— Dataset excerpts —
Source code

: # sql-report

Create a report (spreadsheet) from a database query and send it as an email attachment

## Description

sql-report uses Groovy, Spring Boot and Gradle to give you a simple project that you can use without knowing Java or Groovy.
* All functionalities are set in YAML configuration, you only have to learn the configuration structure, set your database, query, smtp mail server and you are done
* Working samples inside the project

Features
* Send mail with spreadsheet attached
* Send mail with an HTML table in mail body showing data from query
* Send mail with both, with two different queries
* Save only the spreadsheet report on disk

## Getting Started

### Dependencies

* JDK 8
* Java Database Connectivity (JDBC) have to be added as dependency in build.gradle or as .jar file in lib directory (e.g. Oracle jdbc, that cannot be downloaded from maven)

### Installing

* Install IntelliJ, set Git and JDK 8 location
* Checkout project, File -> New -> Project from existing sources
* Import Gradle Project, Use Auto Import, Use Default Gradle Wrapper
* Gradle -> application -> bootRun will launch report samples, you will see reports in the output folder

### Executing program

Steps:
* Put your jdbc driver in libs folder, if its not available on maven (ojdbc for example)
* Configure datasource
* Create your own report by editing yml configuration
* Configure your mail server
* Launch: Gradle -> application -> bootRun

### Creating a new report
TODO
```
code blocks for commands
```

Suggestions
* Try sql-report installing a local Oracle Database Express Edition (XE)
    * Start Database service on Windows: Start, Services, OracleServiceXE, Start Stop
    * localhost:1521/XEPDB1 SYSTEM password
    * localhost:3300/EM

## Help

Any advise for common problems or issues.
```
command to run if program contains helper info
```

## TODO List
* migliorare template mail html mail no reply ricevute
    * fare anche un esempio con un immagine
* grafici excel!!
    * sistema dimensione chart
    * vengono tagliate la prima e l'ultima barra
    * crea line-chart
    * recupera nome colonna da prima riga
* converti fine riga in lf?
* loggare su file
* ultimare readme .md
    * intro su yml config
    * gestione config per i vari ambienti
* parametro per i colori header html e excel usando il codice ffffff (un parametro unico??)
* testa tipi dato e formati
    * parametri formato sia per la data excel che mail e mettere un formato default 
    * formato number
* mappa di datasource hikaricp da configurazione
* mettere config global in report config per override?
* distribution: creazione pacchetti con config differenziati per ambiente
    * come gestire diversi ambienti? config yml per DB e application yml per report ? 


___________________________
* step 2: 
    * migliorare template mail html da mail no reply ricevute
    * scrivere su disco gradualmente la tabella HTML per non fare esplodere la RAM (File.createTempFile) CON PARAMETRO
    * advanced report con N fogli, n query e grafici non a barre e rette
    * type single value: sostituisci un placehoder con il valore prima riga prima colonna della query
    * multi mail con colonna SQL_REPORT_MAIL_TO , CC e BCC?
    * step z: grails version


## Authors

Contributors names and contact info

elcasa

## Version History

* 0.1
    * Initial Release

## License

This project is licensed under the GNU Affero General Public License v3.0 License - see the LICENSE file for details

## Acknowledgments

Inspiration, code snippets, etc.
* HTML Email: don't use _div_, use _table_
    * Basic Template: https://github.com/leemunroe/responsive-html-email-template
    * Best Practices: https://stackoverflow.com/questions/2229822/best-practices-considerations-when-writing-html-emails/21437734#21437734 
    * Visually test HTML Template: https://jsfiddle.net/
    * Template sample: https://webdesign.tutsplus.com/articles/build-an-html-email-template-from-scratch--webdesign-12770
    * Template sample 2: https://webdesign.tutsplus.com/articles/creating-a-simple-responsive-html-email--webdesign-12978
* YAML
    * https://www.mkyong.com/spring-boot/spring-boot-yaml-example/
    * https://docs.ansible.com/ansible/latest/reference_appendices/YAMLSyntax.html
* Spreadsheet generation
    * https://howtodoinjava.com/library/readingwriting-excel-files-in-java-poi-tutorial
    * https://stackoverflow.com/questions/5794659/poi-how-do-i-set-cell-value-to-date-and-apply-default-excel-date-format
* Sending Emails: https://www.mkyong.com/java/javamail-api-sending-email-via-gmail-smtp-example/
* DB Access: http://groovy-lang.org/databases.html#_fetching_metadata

— Work required —
Copy, from the material, each line that holds the string "build".

— Exercise answer —
* Java Database Connectivity (JDBC) have to be added as dependency in build.gradle or as .jar file in lib directory (e.g. Oracle jdbc, that cannot be downloaded from maven)
    * Template sample: https://webdesign.tutsplus.com/articles/build-an-html-email-template-from-scratch--webdesign-12770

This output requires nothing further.